### YOUR GOAL
Reproduce exactly, and solely, the lines running from the top of the data below through the line with "As depicted in", both inclusive. Omit pictures.

### DATA RECORDS
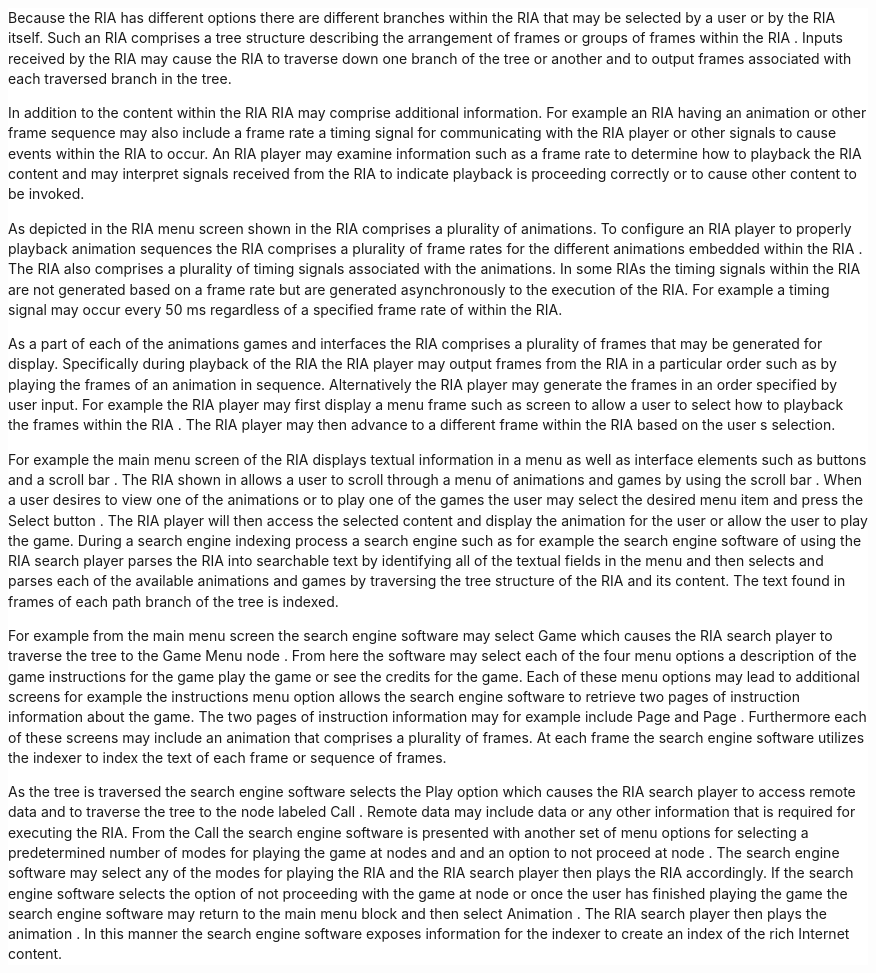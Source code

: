 Because the RIA has different options there are different branches within the RIA that may be selected by a user or by the RIA itself. Such an RIA comprises a tree structure describing the arrangement of frames or groups of frames within the RIA . Inputs received by the RIA may cause the RIA to traverse down one branch of the tree or another and to output frames associated with each traversed branch in the tree.

In addition to the content within the RIA RIA may comprise additional information. For example an RIA having an animation or other frame sequence may also include a frame rate a timing signal for communicating with the RIA player or other signals to cause events within the RIA to occur. An RIA player may examine information such as a frame rate to determine how to playback the RIA content and may interpret signals received from the RIA to indicate playback is proceeding correctly or to cause other content to be invoked.

As depicted in the RIA menu screen shown in the RIA comprises a plurality of animations. To configure an RIA player to properly playback animation sequences the RIA comprises a plurality of frame rates for the different animations embedded within the RIA . The RIA also comprises a plurality of timing signals associated with the animations. In some RIAs the timing signals within the RIA are not generated based on a frame rate but are generated asynchronously to the execution of the RIA. For example a timing signal may occur every 50 ms regardless of a specified frame rate of within the RIA.

As a part of each of the animations games and interfaces the RIA comprises a plurality of frames that may be generated for display. Specifically during playback of the RIA the RIA player may output frames from the RIA in a particular order such as by playing the frames of an animation in sequence. Alternatively the RIA player may generate the frames in an order specified by user input. For example the RIA player may first display a menu frame such as screen to allow a user to select how to playback the frames within the RIA . The RIA player may then advance to a different frame within the RIA based on the user s selection.

For example the main menu screen of the RIA displays textual information in a menu as well as interface elements such as buttons and a scroll bar . The RIA shown in allows a user to scroll through a menu of animations and games by using the scroll bar . When a user desires to view one of the animations or to play one of the games the user may select the desired menu item and press the Select button . The RIA player will then access the selected content and display the animation for the user or allow the user to play the game. During a search engine indexing process a search engine such as for example the search engine software of using the RIA search player parses the RIA into searchable text by identifying all of the textual fields in the menu and then selects and parses each of the available animations and games by traversing the tree structure of the RIA and its content. The text found in frames of each path branch of the tree is indexed.

For example from the main menu screen the search engine software may select Game which causes the RIA search player to traverse the tree to the Game Menu node . From here the software may select each of the four menu options a description of the game instructions for the game play the game or see the credits for the game. Each of these menu options may lead to additional screens for example the instructions menu option allows the search engine software to retrieve two pages of instruction information about the game. The two pages of instruction information may for example include Page and Page . Furthermore each of these screens may include an animation that comprises a plurality of frames. At each frame the search engine software utilizes the indexer to index the text of each frame or sequence of frames.

As the tree is traversed the search engine software selects the Play option which causes the RIA search player to access remote data and to traverse the tree to the node labeled Call . Remote data may include data or any other information that is required for executing the RIA. From the Call the search engine software is presented with another set of menu options for selecting a predetermined number of modes for playing the game at nodes and and an option to not proceed at node . The search engine software may select any of the modes for playing the RIA and the RIA search player then plays the RIA accordingly. If the search engine software selects the option of not proceeding with the game at node or once the user has finished playing the game the search engine software may return to the main menu block and then select Animation . The RIA search player then plays the animation . In this manner the search engine software exposes information for the indexer to create an index of the rich Internet content.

### SOLUTION TO THIS PROBLEM
Source code

: Because the RIA has different options there are different branches within the RIA that may be selected by a user or by the RIA itself. Such an RIA comprises a tree structure describing the arrangement of frames or groups of frames within the RIA . Inputs received by the RIA may cause the RIA to traverse down one branch of the tree or another and to output frames associated with each traversed branch in the tree.

In addition to the content within the RIA RIA may comprise additional information. For example an RIA having an animation or other frame sequence may also include a frame rate a timing signal for communicating with the RIA player or other signals to cause events within the RIA to occur. An RIA player may examine information such as a frame rate to determine how to playback the RIA content and may interpret signals received from the RIA to indicate playback is proceeding correctly or to cause other content to be invoked.

As depicted in the RIA menu screen shown in the RIA comprises a plurality of animations. To configure an RIA player to properly playback animation sequences the RIA comprises a plurality of frame rates for the different animations embedded within the RIA . The RIA also comprises a plurality of timing signals associated with the animations. In some RIAs the timing signals within the RIA are not generated based on a frame rate but are generated asynchronously to the execution of the RIA. For example a timing signal may occur every 50 ms regardless of a specified frame rate of within the RIA.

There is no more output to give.